Last updated on November 4th, 2016 at 12:06 pm
Two months after Britain voted to leave the EU, the growing financial divisions between haves and have-nots in the UK are growing. The author of a recent study on the subject told B2BNN what that might mean for B2B.
According to the latest Financial Inclusion Report from the University of Birmingham that was released on September 12, 2016, there is a growing gap between people who are financially excluded and those benefitting from the slow but steady economic recovery since the crisis of 2008.
“There is an increasing gap between financially excluded people struggling with day-to-day finances and those with mortgages and secure jobs who have benefited from economic recovery following the crash in 2008,” says Karen Rowlingson, Professor of Social Policy at the University of Birmingham and the study’s lead author.

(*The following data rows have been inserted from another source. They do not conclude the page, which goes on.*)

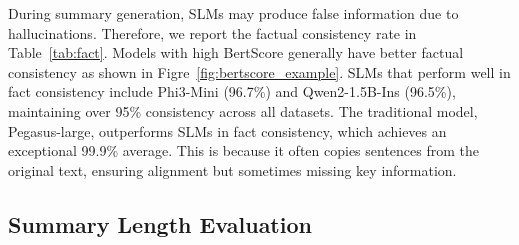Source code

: 



During summary generation, SLMs may produce false information due to hallucinations. Therefore, we report the factual consistency rate in Table~\ref{tab:fact}. Models with high BertScore generally have better factual consistency as shown in Figre~\ref{fig:bertscore_example}. SLMs that perform well in fact consistency include Phi3-Mini (96.7\%) and Qwen2-1.5B-Ins (96.5\%), maintaining over 95\% consistency across all datasets. The traditional model, Pegasus-large, outperforms SLMs in fact consistency, which achieves an exceptional 99.9\% average. This is because it often copies sentences from the original text, ensuring alignment but sometimes missing key information. 









\subsection{Summary Length Evaluation}



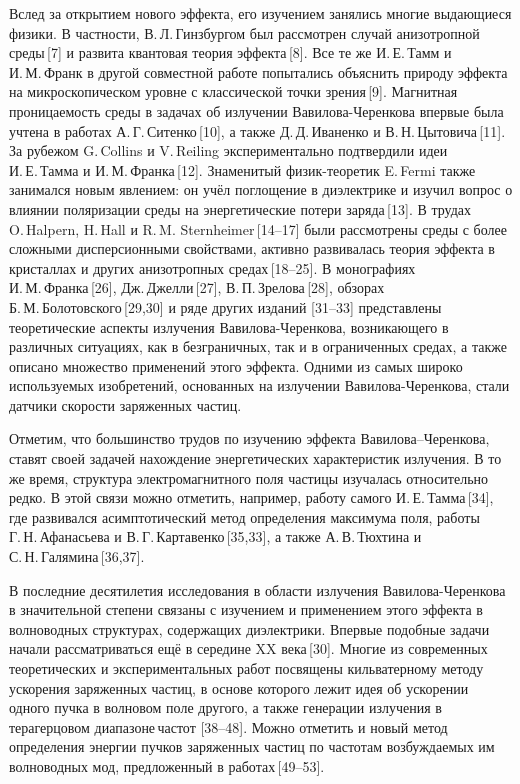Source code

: Вслед за открытием нового эффекта, его изучением занялись многие выдающиеся физики. В частности, В. Л. Гинзбургом был рассмотрен случай анизотропной среды [7] и развита квантовая теория эффекта [8]. Все те же И. Е. Тамм и И. М. Франк в другой совместной работе попытались объяснить природу эффекта на микроскопическом уровне с классической точки зрения [9]. Магнитная проницаемость среды в задачах об излучении Вавилова-Черенкова впервые была учтена в работах А. Г. Ситенко [10], а также Д. Д. Иваненко и В. Н. Цытовича [11]. За рубежом G. Collins и V. Reiling экспериментально подтвердили идеи И. Е. Тамма и И. М. Франка [12]. Знаменитый физик-теоретик E. Fermi также занимался новым явлением: он учёл поглощение в диэлектрике и изучил вопрос о влиянии поляризации среды на энергетические потери заряда [13]. В трудах O. Halpern, H. Hall и R. M. Sternheimer [14–17] были рассмотрены среды с более сложными дисперсионными свойствами, активно развивалась теория эффекта в кристаллах и других анизотропных средах [18–25]. В монографиях И. М. Франка [26], Дж. Джелли [27], В. П. Зрелова [28], обзорах Б. М. Болотовского [29,30] и ряде других изданий [31–33] представлены теоретические аспекты излучения Вавилова-Черенкова, возникающего в различных ситуациях, как в безграничных, так и в ограниченных средах, а также описано множество применений этого эффекта. Одними из самых широко используемых изобретений, основанных на излучении Вавилова-Черенкова, стали датчики скорости заряженных частиц.

Отметим, что большинство трудов по изучению эффекта Вавилова–Черенкова, ставят своей задачей нахождение энергетических характеристик излучения. В то же время, структура электромагнитного поля частицы изучалась относительно редко. В этой связи можно отметить, например, работу самого И. Е. Тамма [34], где развивался асимптотический метод определения максимума поля, работы Г. Н. Афанасьева и В. Г. Картавенко [35,33], а также А. В. Тюхтина и С. Н. Галямина [36,37].

В последние десятилетия исследования в области излучения Вавилова-Черенкова в значительной степени связаны с изучением и применением этого эффекта в волноводных структурах, содержащих диэлектрики. Впервые подобные задачи начали рассматриваться ещё в середине XX века [30]. Многие из современных теоретических и экспериментальных работ посвящены кильватерному методу ускорения заряженных частиц, в основе которого лежит идея об ускорении одного пучка в волновом поле другого, а также генерации излучения в терагерцовом диапазоне частот [38–48]. Можно отметить и новый метод определения энергии пучков заряженных частиц по частотам возбуждаемых им волноводных мод, предложенный в работах [49–53].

Findings from the study include:
- The number of people without access to a bank account increase by 14% over results from the previous year
- In 2015, there were over 41,000 landlord evictions in England and Wales – up from 27,000 in 2010
- In 2015-16, 1.1 million emergency food parcels were given out by food banks, an 1800% increase over 2010-2011
The findings, however, were not all negative.
- Participation in occupational pension schemes increased from 2.7 million to 4.9 million in the private sector from 2014 to 2015
- Some families increased their savings with one in ten households having amassed £100,000, or more, of their net worth
The findings do, however, cast a pall over the future of Britain.
Following the Brexit vote in June of this year, Mark Carney, the governor of the Bank of England expressed confidence that his institution was ready for the inevitable new economy the decision would bring. Carney said that “the Bank of England will continue to peruse relentlessly [their] responsibilities for monetary and financial stability.” He made the announcement after the pound hit a 30 year low the morning after the vote.
At the time, the question on the top of a majority of Canadian’s minds was what would happen to the Comprehensive Economic and Trade Agreement (CETA), which removed most tariffs on Canadian goods entering Europe. “Working with the UK just got a lot more complicated and unclear, and if there’s one thing that businesses try to avoid, it’s complicated and unclear business arrangements,” said Dana DiTomaso, President of Kickpoint.
More complications may well be on the way.
“The vote to Brexit revealed deep divisions in British society on the basis of age, education and social class,” Rowlingson told B2BNN. “Our research reveals another source of deep division: financial exclusion. Those excluded may feel that they have little at stake in society and this could lead a dangerous weakening of social cohesion.”
B2B consultants, contractors and freelancers, who represent a high number of the sector’s workers in the UK can fall on both sides of the have or have not divide in the UK.
“It is increasingly common for people to work for themselves or be employed on short-term contracts,” Rowlingson said. “Incomes can sometimes be high in such circumstances and so the lack of job security may not cause any worries. But if people in these circumstances take on large mortgages or consumer credit, this can cause serious problems later on if their income falls.”